The idea behind the Religious Discrimination Bill is a good one, but the draft goes too far, write Liam Elphick and Alice Taylor, in this article first published in The Conversation.

The federal government released its draft Religious Discrimination Bill last week.

The idea behind the bill is sound: add the protected ground of “religious belief or activity” to existing federal discrimination protections for race, sex, disability and age.

Most would agree it’s wrong to discriminate against someone for the reason that they are of a certain faith – or, indeed, of no faith.

But this bill goes much further than other discrimination laws and weakens existing protections for LGBTIQ+ people, women, people with disabilities, and those from diverse racial and cultural backgrounds.

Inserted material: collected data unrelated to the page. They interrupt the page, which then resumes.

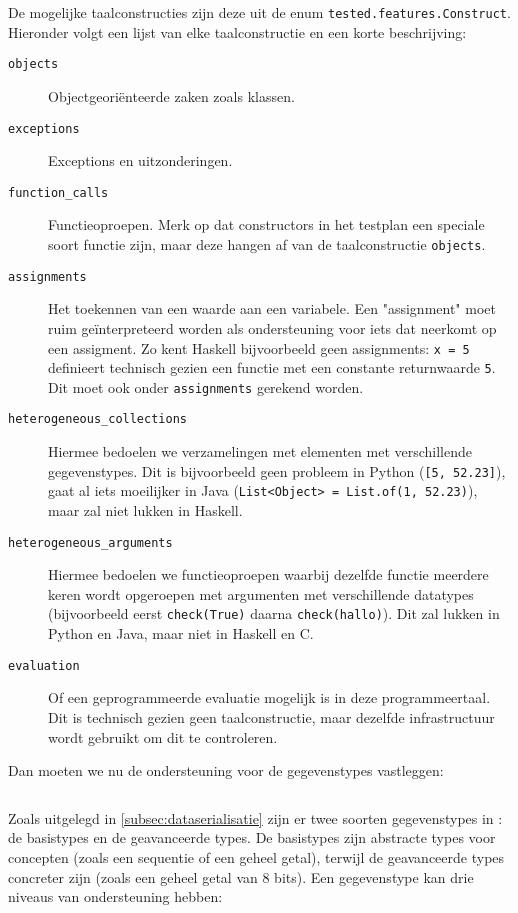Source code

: De mogelijke taalconstructies zijn deze uit de enum \texttt{tested.features.Construct}.
Hieronder volgt een lijst van elke taalconstructie en een korte beschrijving:

\begin{description}
    \item[\texttt{objects}] Objectgeoriënteerde zaken zoals klassen.
    \item[\texttt{exceptions}] Exceptions en uitzonderingen.
    \item[\texttt{function\_calls}] Functieoproepen.
    Merk op dat constructors in het testplan een speciale soort functie zijn, maar deze hangen af van de taalconstructie \texttt{objects}.
    \item[\texttt{assignments}] Het toekennen van een waarde aan een variabele.
    Een "assignment" moet ruim geïnterpreteerd worden als ondersteuning voor iets dat neerkomt op een assigment.
    Zo kent Haskell bijvoorbeeld geen assignments: \texttt{x = 5} definieert technisch gezien een functie met een constante returnwaarde \texttt{5}.
    Dit moet ook onder \texttt{assignments} gerekend worden.
    \item[\texttt{heterogeneous\_collections}] Hiermee bedoelen we verzamelingen met elementen met verschillende gegevenstypes.
    Dit is bijvoorbeeld geen probleem in Python (\texttt{[5, 52.23]}), gaat al iets moeilijker in Java (\texttt{List<Object> = List.of(1, 52.23)}), maar zal niet lukken in Haskell.
    \item[\texttt{heterogeneous\_arguments}] Hiermee bedoelen we functieoproepen waarbij dezelfde functie meerdere keren wordt opgeroepen met argumenten met verschillende datatypes (bijvoorbeeld eerst \texttt{check(True)} daarna \texttt{check(\textquotesingle{}hallo\textquotesingle{})}).
    Dit zal lukken in Python en Java, maar niet in Haskell en C\@.
    \item[\texttt{evaluation}] Of een geprogrammeerde evaluatie mogelijk is in deze programmeertaal.
    Dit is technisch gezien geen taalconstructie, maar dezelfde infrastructuur wordt gebruikt om dit te controleren.
\end{description}

Dan moeten we nu de ondersteuning voor de gegevenstypes vastleggen:

\inputminted[firstline=28,lastline=54,gobble=2]{js}{sources/c-config.json}

Zoals uitgelegd in \cref{subsec:dataserialisatie} zijn er twee soorten gegevenstypes in \tested{}: de basistypes en de geavanceerde types.
De basistypes zijn abstracte types voor concepten (zoals een sequentie of een geheel getal), terwijl de geavanceerde types concreter zijn (zoals een geheel getal van 8 bits).
Een gegevenstype kan drie niveaus van ondersteuning hebben:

The month-long consultation process for the bill must be used to make key changes, or our discrimination laws will end up privileging people of faith above all others.

Special provisions for the “Folau case”

The Israel Folau case has clearly been front and centre in the drafting of the Religious Discrimination Bill.

If this bill had been law when Rugby Australia sacked Folau, he might have chosen to pursue a federal discrimination case.

Like all other discrimination laws, the bill prohibits indirect discrimination. This occurs where a condition or requirement is imposed in a general sense and this has the effect of disadvantaging people of a certain religious belief.

In all discrimination laws in Australia, a condition or requirement will not be discriminatory where it is “reasonable” in the circumstances. This is a general release valve that allows all sorts of everyday requirements to be imposed even where it might disadvantage certain groups. One example is being required to work certain hours or at a specific location.

Under this provision, it would have been up to Folau to prove that Rugby Australia’s code of conduct disadvantaged people who held religious beliefs.

Rugby Australia would then have a defence if it could prove the requirement was “reasonable” in the circumstances.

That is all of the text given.